WORK ORDER
Copy all lines in the data that contain the string "score".

SUPPLIED RECORDS
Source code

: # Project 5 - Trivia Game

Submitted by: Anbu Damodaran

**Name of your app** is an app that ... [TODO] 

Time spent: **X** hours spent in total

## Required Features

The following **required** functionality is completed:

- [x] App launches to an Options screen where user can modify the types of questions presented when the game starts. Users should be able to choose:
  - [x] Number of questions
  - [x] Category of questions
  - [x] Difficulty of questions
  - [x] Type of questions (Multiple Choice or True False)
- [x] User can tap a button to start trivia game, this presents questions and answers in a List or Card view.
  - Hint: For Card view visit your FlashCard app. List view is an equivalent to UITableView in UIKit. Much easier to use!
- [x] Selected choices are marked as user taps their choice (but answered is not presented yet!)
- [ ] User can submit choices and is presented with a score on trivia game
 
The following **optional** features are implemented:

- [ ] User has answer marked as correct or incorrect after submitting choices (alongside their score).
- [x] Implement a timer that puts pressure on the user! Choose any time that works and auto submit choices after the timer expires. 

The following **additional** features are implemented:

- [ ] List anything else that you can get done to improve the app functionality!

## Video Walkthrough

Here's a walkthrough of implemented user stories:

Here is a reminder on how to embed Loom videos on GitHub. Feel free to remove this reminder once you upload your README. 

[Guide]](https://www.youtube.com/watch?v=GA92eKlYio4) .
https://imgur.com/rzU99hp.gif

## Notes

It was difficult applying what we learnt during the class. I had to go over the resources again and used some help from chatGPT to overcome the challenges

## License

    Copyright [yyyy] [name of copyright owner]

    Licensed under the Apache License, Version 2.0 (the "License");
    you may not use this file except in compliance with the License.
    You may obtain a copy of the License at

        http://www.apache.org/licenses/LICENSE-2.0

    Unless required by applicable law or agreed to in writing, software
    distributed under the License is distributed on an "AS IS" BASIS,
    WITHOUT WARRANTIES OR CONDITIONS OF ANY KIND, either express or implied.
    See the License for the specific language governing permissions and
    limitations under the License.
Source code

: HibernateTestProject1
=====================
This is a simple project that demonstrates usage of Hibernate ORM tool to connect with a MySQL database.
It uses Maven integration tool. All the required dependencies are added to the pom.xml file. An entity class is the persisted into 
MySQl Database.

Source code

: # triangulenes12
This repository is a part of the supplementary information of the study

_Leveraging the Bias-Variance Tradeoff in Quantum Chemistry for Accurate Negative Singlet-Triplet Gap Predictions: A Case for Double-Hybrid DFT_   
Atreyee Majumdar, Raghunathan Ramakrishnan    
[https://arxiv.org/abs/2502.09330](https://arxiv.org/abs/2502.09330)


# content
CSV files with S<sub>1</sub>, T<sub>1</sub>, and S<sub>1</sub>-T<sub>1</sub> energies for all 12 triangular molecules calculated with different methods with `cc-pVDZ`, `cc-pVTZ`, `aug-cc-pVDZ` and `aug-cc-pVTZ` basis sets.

...

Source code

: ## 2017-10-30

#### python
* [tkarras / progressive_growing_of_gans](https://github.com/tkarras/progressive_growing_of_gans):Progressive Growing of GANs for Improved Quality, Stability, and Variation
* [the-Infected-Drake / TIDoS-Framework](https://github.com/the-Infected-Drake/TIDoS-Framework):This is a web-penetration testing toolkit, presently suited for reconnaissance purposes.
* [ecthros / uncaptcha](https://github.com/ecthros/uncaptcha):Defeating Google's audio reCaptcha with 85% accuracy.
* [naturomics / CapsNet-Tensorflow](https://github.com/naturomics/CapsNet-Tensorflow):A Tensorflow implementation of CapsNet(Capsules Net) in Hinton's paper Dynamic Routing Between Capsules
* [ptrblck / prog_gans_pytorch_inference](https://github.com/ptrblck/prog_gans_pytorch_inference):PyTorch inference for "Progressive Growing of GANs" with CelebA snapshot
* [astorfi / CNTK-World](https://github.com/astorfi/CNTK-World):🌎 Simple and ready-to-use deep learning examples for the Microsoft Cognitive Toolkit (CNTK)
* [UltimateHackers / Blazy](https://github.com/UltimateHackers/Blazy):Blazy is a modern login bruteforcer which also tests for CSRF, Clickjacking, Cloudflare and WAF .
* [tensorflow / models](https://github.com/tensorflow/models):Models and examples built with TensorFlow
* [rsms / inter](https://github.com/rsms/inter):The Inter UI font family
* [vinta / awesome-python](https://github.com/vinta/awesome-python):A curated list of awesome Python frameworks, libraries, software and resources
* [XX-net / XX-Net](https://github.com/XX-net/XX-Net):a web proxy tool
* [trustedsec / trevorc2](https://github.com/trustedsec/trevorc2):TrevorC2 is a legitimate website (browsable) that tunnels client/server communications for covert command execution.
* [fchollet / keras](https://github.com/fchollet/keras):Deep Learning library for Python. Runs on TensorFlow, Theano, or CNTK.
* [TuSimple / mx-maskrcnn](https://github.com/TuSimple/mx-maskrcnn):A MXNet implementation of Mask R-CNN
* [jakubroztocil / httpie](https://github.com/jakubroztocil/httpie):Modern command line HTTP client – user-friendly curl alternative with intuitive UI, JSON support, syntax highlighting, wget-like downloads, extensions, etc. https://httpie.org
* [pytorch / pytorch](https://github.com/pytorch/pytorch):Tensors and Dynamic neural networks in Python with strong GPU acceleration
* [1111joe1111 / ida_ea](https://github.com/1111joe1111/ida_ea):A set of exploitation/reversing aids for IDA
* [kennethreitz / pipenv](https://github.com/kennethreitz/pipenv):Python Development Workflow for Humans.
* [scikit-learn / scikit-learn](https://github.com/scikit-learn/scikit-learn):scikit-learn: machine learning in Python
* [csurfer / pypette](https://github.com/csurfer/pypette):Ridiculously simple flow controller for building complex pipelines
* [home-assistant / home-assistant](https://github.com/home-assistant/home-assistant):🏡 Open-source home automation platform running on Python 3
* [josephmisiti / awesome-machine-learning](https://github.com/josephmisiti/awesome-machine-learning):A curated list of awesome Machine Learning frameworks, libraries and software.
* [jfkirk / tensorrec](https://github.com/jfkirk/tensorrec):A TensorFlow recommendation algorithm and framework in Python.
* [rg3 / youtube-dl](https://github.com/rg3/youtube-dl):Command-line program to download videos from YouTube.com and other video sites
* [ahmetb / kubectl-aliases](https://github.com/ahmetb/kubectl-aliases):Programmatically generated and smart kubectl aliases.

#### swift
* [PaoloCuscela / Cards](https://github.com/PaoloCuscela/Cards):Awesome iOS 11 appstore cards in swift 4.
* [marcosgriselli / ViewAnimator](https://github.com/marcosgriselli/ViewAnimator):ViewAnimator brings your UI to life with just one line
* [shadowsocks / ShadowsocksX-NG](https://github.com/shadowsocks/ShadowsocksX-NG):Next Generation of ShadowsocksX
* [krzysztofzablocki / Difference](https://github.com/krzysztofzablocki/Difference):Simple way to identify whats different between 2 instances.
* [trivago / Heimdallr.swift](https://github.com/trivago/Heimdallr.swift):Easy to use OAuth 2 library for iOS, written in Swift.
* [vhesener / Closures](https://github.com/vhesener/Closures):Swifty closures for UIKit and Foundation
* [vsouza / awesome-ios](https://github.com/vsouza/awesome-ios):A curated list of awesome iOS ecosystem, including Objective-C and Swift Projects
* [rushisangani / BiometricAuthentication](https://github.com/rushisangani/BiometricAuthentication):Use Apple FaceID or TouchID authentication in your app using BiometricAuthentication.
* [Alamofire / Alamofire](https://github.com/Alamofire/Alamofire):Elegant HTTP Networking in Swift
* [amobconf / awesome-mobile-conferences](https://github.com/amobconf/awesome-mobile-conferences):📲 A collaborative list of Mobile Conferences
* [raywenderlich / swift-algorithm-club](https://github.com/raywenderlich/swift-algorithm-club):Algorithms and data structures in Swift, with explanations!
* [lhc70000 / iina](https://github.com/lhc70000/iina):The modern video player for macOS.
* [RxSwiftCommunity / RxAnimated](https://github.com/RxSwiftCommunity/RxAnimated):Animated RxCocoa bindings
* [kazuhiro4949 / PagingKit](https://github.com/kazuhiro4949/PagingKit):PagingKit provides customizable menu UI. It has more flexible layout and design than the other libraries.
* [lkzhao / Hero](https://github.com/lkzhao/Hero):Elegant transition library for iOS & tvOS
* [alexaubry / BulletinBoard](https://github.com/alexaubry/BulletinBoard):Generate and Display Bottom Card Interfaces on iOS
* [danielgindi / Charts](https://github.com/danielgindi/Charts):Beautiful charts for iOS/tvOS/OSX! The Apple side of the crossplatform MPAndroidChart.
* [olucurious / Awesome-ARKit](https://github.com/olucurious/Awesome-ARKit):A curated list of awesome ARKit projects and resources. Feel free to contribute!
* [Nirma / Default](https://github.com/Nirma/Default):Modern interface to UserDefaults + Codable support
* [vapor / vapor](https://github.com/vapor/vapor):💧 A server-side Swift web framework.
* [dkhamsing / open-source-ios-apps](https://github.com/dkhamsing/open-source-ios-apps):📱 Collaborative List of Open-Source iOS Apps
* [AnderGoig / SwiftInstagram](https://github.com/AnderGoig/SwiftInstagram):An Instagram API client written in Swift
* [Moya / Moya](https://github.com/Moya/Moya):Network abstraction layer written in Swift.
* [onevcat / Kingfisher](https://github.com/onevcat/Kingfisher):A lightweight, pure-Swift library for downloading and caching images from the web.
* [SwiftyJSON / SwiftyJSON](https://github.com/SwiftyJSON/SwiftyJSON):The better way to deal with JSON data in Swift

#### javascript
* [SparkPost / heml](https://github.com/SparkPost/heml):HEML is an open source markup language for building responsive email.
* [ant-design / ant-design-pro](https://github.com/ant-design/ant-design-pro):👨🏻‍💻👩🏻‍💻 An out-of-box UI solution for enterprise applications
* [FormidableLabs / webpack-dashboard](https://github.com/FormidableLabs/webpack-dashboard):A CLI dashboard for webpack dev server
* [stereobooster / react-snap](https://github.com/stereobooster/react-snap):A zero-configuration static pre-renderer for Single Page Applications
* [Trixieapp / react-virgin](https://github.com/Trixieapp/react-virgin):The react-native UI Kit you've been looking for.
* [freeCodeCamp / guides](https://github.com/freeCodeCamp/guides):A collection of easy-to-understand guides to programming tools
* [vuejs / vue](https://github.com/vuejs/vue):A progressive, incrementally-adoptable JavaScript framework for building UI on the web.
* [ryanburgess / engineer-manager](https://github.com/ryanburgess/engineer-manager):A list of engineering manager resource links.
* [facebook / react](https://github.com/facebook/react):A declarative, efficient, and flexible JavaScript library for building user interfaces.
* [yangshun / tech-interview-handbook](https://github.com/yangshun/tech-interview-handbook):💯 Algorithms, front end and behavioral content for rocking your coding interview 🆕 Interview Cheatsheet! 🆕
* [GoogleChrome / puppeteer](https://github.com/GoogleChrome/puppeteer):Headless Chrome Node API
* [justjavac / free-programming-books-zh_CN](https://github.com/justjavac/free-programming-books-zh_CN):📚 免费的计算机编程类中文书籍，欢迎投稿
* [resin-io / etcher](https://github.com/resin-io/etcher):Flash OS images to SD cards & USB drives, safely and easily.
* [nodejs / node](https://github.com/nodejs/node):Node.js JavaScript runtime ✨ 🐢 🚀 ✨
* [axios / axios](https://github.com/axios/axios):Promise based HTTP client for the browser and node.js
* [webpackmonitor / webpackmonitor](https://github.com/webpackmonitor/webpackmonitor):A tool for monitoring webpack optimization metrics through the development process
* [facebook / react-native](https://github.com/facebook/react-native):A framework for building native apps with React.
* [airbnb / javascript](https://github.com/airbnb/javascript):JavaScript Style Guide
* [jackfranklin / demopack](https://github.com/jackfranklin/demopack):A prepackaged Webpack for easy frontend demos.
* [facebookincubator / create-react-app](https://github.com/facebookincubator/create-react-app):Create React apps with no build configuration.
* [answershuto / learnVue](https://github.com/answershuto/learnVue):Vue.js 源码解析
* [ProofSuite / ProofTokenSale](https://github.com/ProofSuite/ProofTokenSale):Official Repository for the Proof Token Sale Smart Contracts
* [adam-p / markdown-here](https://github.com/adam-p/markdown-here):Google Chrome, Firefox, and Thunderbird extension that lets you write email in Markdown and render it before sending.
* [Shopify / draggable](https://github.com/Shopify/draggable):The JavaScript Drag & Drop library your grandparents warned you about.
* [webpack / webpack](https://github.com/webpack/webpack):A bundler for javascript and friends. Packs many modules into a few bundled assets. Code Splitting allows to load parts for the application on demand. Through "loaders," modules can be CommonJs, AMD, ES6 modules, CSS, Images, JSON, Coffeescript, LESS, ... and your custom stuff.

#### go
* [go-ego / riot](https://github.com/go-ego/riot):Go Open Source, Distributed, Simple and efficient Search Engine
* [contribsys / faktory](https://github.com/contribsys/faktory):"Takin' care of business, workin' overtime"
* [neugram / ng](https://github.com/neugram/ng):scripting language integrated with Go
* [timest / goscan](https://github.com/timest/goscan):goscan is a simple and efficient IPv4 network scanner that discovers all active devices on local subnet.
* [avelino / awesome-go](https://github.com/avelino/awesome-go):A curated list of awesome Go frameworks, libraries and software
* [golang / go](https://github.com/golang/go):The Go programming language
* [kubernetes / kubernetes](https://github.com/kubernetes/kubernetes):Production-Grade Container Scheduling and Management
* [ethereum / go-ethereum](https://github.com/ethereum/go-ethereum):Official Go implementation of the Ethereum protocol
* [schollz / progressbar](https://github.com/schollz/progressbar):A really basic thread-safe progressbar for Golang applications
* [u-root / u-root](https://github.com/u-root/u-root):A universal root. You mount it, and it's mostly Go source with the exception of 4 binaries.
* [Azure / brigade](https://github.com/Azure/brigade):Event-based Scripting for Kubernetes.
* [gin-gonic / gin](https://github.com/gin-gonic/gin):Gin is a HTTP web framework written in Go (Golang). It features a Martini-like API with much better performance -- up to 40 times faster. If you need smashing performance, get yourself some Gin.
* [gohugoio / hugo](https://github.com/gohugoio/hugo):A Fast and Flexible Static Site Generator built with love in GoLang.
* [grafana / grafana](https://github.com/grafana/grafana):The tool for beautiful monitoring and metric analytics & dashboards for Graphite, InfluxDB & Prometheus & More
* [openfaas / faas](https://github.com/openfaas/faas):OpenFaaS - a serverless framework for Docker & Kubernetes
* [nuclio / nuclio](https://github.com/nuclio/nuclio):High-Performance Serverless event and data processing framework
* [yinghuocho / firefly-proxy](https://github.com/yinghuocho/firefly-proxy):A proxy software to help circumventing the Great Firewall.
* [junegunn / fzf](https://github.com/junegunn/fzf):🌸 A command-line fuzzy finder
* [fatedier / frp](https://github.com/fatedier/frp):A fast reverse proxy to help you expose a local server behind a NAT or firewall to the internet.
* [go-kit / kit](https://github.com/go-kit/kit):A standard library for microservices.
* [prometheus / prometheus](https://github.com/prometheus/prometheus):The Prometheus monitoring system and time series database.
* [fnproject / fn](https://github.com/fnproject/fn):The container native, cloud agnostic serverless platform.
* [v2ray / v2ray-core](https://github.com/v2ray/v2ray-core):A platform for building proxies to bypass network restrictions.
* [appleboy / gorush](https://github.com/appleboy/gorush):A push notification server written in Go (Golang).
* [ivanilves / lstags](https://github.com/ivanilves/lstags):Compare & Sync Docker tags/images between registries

---

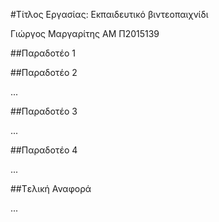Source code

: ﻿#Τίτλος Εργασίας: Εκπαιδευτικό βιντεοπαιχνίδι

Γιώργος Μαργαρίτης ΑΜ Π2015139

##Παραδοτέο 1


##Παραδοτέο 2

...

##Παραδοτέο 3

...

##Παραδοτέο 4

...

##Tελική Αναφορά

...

ANSWER BOX
- [ ] User can submit choices and is presented with a score on trivia game
- [ ] User has answer marked as correct or incorrect after submitting choices (alongside their score).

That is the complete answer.